The entries are to be repeated exactly, with all pictures omitted.

:: RAW DATA ::
▼
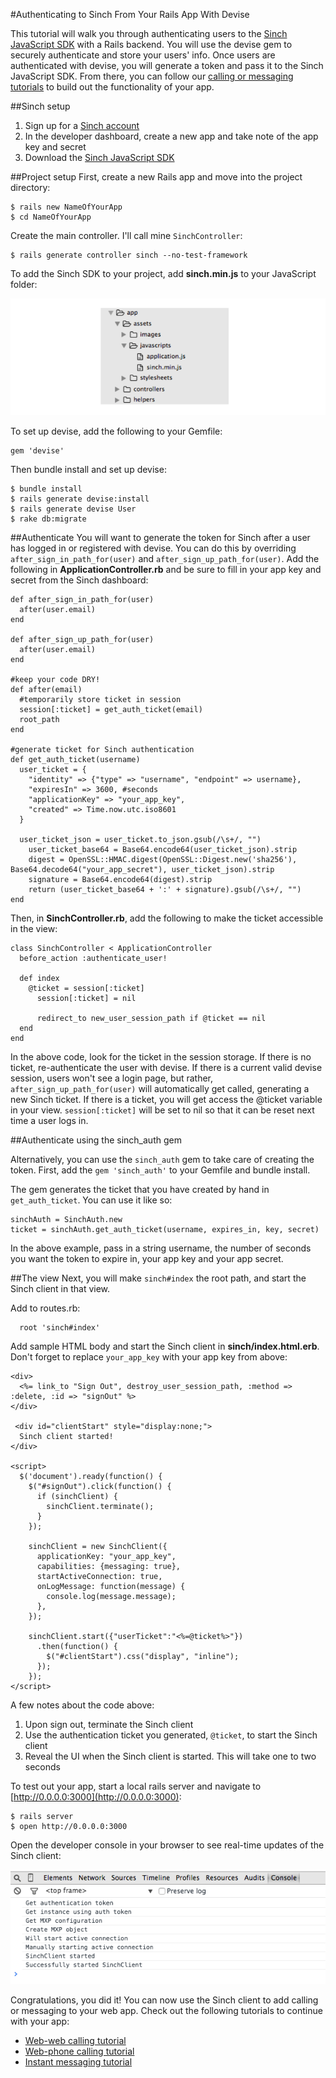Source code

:#Authenticating to Sinch From Your Rails App With Devise

This tutorial will walk you through authenticating users to the [Sinch JavaScript SDK](https://www.sinch.com/web-sdk/) with a Rails backend. You will use the devise gem to securely authenticate and store your users' info. Once users are authenticated with devise, you will generate a token and pass it to the Sinch JavaScript SDK. From there, you can follow our [calling or messaging tutorials](https://www.sinch.com/tutorials/) to build out the functionality of your app.

##Sinch setup
1. Sign up for a [Sinch account](https://www.sinch.com/signup)
2. In the developer dashboard, create a new app and take note of the app key and secret
3. Download the [Sinch JavaScript SDK](https://www.sinch.com/downloads)

##Project setup
First, create a new Rails app and move into the project directory:

    $ rails new NameOfYourApp
    $ cd NameOfYourApp
    
Create the main controller. I'll call mine `SinchController`:

    $ rails generate controller sinch --no-test-framework
    
To add the Sinch SDK to your project, add **sinch.min.js** to your JavaScript folder:

![rails devise setup](images/sinch-min.png)
    
To set up devise, add the following to your Gemfile:

    gem 'devise'
    
Then bundle install and set up devise:

    $ bundle install
    $ rails generate devise:install
    $ rails generate devise User
    $ rake db:migrate
    
##Authenticate
You will want to generate the token for Sinch after a user has logged in or registered with devise. You can do this by overriding `after_sign_in_path_for(user)` and `after_sign_up_path_for(user)`. Add the following in **ApplicationController.rb** and be sure to fill in your app key and secret from the Sinch dashboard:

    def after_sign_in_path_for(user)
      after(user.email)
    end

    def after_sign_up_path_for(user)
      after(user.email)
    end

    #keep your code DRY!
    def after(email)
      #temporarily store ticket in session
      session[:ticket] = get_auth_ticket(email)
      root_path
    end

    #generate ticket for Sinch authentication
    def get_auth_ticket(username)
      user_ticket = {
        "identity" => {"type" => "username", "endpoint" => username},
        "expiresIn" => 3600, #seconds
        "applicationKey" => "your_app_key",
        "created" => Time.now.utc.iso8601
      }

      user_ticket_json = user_ticket.to_json.gsub(/\s+/, "")
		user_ticket_base64 = Base64.encode64(user_ticket_json).strip
		digest = OpenSSL::HMAC.digest(OpenSSL::Digest.new('sha256'), Base64.decode64("your_app_secret"), user_ticket_json).strip
		signature = Base64.encode64(digest).strip
		return (user_ticket_base64 + ':' + signature).gsub(/\s+/, "")
    end
    
Then, in **SinchController.rb**, add the following to make the ticket accessible in the view:

    class SinchController < ApplicationController
      before_action :authenticate_user!

      def index
        @ticket = session[:ticket]
		  session[:ticket] = nil

		  redirect_to new_user_session_path if @ticket == nil
      end
    end
    
In the above code, look for the ticket in the session storage. If there is no ticket, re-authenticate the user with devise. If there is a current valid devise session, users won't see a login page, but rather, `after_sign_up_path_for(user)` will automatically get called, generating a new Sinch ticket. If there is a ticket, you will get access the @ticket variable in your view. `session[:ticket]` will be set to nil so that it can be reset next time a user logs in.

##Authenticate using the sinch_auth gem

Alternatively, you can use the `sinch_auth` gem to take care of creating the token. First, add the `gem 'sinch_auth'` to your Gemfile and bundle install.

The gem generates the ticket that you have created by hand in `get_auth_ticket`. You can use it like so:

    sinchAuth = SinchAuth.new
    ticket = sinchAuth.get_auth_ticket(username, expires_in, key, secret)
    
In the above example, pass in a string username, the number of seconds you want the token to expire in, your app key and your app secret.

##The view
Next, you will make `sinch#index` the root path, and start the Sinch client in that view.

Add to routes.rb:

      root 'sinch#index'
      
Add sample HTML body and start the Sinch client in **sinch/index.html.erb**. Don't forget to replace `your_app_key` with your app key from above:

    <div>
      <%= link_to "Sign Out", destroy_user_session_path, :method => :delete, :id => "signOut" %>
    </div>
		
	 <div id="clientStart" style="display:none;">
      Sinch client started!
    </div>
    
    <script>
      $('document').ready(function() {
        $("#signOut").click(function() {
          if (sinchClient) {
            sinchClient.terminate();
          }
        });

        sinchClient = new SinchClient({
          applicationKey: "your_app_key",
          capabilities: {messaging: true},
          startActiveConnection: true,
          onLogMessage: function(message) {
            console.log(message.message);
          },
        });

        sinchClient.start({"userTicket":"<%=@ticket%>"})
          .then(function() {
            $("#clientStart").css("display", "inline");
          });
        });
    </script>
    
A few notes about the code above:

1. Upon sign out, terminate the Sinch client
2. Use the authentication ticket you generated, `@ticket`, to start the Sinch client
3. Reveal the UI when the Sinch client is started. This will take one to two seconds

To test out your app, start a local rails server and navigate to [http://0.0.0.0:3000](http://0.0.0.0:3000):

    $ rails server
    $ open http://0.0.0.0:3000
    
Open the developer console in your browser to see real-time updates of the Sinch client:

![developer comsole](images/dev-console.png)

Congratulations, you did it! You can now use the Sinch client to add calling or messaging to your web app. Check out the following tutorials to continue with your app:

- [Web-web calling tutorial](https://www.sinch.com/tutorials/turn-browser-phone-js-sdk/)
- [Web-phone calling tutorial](https://www.sinch.com/tutorials/using-sinch-js-sdk-make-voice-calls/)
- [Instant messaging tutorial](https://www.sinch.com/tutorials/build-instant-messaging-app-sinch-javascript/)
▲
:: REPLY TO THE EXERCISE ::
Source code

:#Authenticating to Sinch From Your Rails App With Devise

This tutorial will walk you through authenticating users to the [Sinch JavaScript SDK](https://www.sinch.com/web-sdk/) with a Rails backend. You will use the devise gem to securely authenticate and store your users' info. Once users are authenticated with devise, you will generate a token and pass it to the Sinch JavaScript SDK. From there, you can follow our [calling or messaging tutorials](https://www.sinch.com/tutorials/) to build out the functionality of your app.

##Sinch setup
1. Sign up for a [Sinch account](https://www.sinch.com/signup)
2. In the developer dashboard, create a new app and take note of the app key and secret
3. Download the [Sinch JavaScript SDK](https://www.sinch.com/downloads)

##Project setup
First, create a new Rails app and move into the project directory:

    $ rails new NameOfYourApp
    $ cd NameOfYourApp
    
Create the main controller. I'll call mine `SinchController`:

    $ rails generate controller sinch --no-test-framework
    
To add the Sinch SDK to your project, add **sinch.min.js** to your JavaScript folder:

![rails devise setup](images/sinch-min.png)
    
To set up devise, add the following to your Gemfile:

    gem 'devise'
    
Then bundle install and set up devise:

    $ bundle install
    $ rails generate devise:install
    $ rails generate devise User
    $ rake db:migrate
    
##Authenticate
You will want to generate the token for Sinch after a user has logged in or registered with devise. You can do this by overriding `after_sign_in_path_for(user)` and `after_sign_up_path_for(user)`. Add the following in **ApplicationController.rb** and be sure to fill in your app key and secret from the Sinch dashboard:

    def after_sign_in_path_for(user)
      after(user.email)
    end

    def after_sign_up_path_for(user)
      after(user.email)
    end

    #keep your code DRY!
    def after(email)
      #temporarily store ticket in session
      session[:ticket] = get_auth_ticket(email)
      root_path
    end

    #generate ticket for Sinch authentication
    def get_auth_ticket(username)
      user_ticket = {
        "identity" => {"type" => "username", "endpoint" => username},
        "expiresIn" => 3600, #seconds
        "applicationKey" => "your_app_key",
        "created" => Time.now.utc.iso8601
      }

      user_ticket_json = user_ticket.to_json.gsub(/\s+/, "")
		user_ticket_base64 = Base64.encode64(user_ticket_json).strip
		digest = OpenSSL::HMAC.digest(OpenSSL::Digest.new('sha256'), Base64.decode64("your_app_secret"), user_ticket_json).strip
		signature = Base64.encode64(digest).strip
		return (user_ticket_base64 + ':' + signature).gsub(/\s+/, "")
    end
    
Then, in **SinchController.rb**, add the following to make the ticket accessible in the view:

    class SinchController < ApplicationController
      before_action :authenticate_user!

      def index
        @ticket = session[:ticket]
		  session[:ticket] = nil

		  redirect_to new_user_session_path if @ticket == nil
      end
    end
    
In the above code, look for the ticket in the session storage. If there is no ticket, re-authenticate the user with devise. If there is a current valid devise session, users won't see a login page, but rather, `after_sign_up_path_for(user)` will automatically get called, generating a new Sinch ticket. If there is a ticket, you will get access the @ticket variable in your view. `session[:ticket]` will be set to nil so that it can be reset next time a user logs in.

##Authenticate using the sinch_auth gem

Alternatively, you can use the `sinch_auth` gem to take care of creating the token. First, add the `gem 'sinch_auth'` to your Gemfile and bundle install.

The gem generates the ticket that you have created by hand in `get_auth_ticket`. You can use it like so:

    sinchAuth = SinchAuth.new
    ticket = sinchAuth.get_auth_ticket(username, expires_in, key, secret)
    
In the above example, pass in a string username, the number of seconds you want the token to expire in, your app key and your app secret.

##The view
Next, you will make `sinch#index` the root path, and start the Sinch client in that view.

Add to routes.rb:

      root 'sinch#index'
      
Add sample HTML body and start the Sinch client in **sinch/index.html.erb**. Don't forget to replace `your_app_key` with your app key from above:

    <div>
      <%= link_to "Sign Out", destroy_user_session_path, :method => :delete, :id => "signOut" %>
    </div>
		
	 <div id="clientStart" style="display:none;">
      Sinch client started!
    </div>
    
    <script>
      $('document').ready(function() {
        $("#signOut").click(function() {
          if (sinchClient) {
            sinchClient.terminate();
          }
        });

        sinchClient = new SinchClient({
          applicationKey: "your_app_key",
          capabilities: {messaging: true},
          startActiveConnection: true,
          onLogMessage: function(message) {
            console.log(message.message);
          },
        });

        sinchClient.start({"userTicket":"<%=@ticket%>"})
          .then(function() {
            $("#clientStart").css("display", "inline");
          });
        });
    </script>
    
A few notes about the code above:

1. Upon sign out, terminate the Sinch client
2. Use the authentication ticket you generated, `@ticket`, to start the Sinch client
3. Reveal the UI when the Sinch client is started. This will take one to two seconds

To test out your app, start a local rails server and navigate to [http://0.0.0.0:3000](http://0.0.0.0:3000):

    $ rails server
    $ open http://0.0.0.0:3000
    
Open the developer console in your browser to see real-time updates of the Sinch client:

![developer comsole](images/dev-console.png)

Congratulations, you did it! You can now use the Sinch client to add calling or messaging to your web app. Check out the following tutorials to continue with your app:

- [Web-web calling tutorial](https://www.sinch.com/tutorials/turn-browser-phone-js-sdk/)
- [Web-phone calling tutorial](https://www.sinch.com/tutorials/using-sinch-js-sdk-make-voice-calls/)
- [Instant messaging tutorial](https://www.sinch.com/tutorials/build-instant-messaging-app-sinch-javascript/)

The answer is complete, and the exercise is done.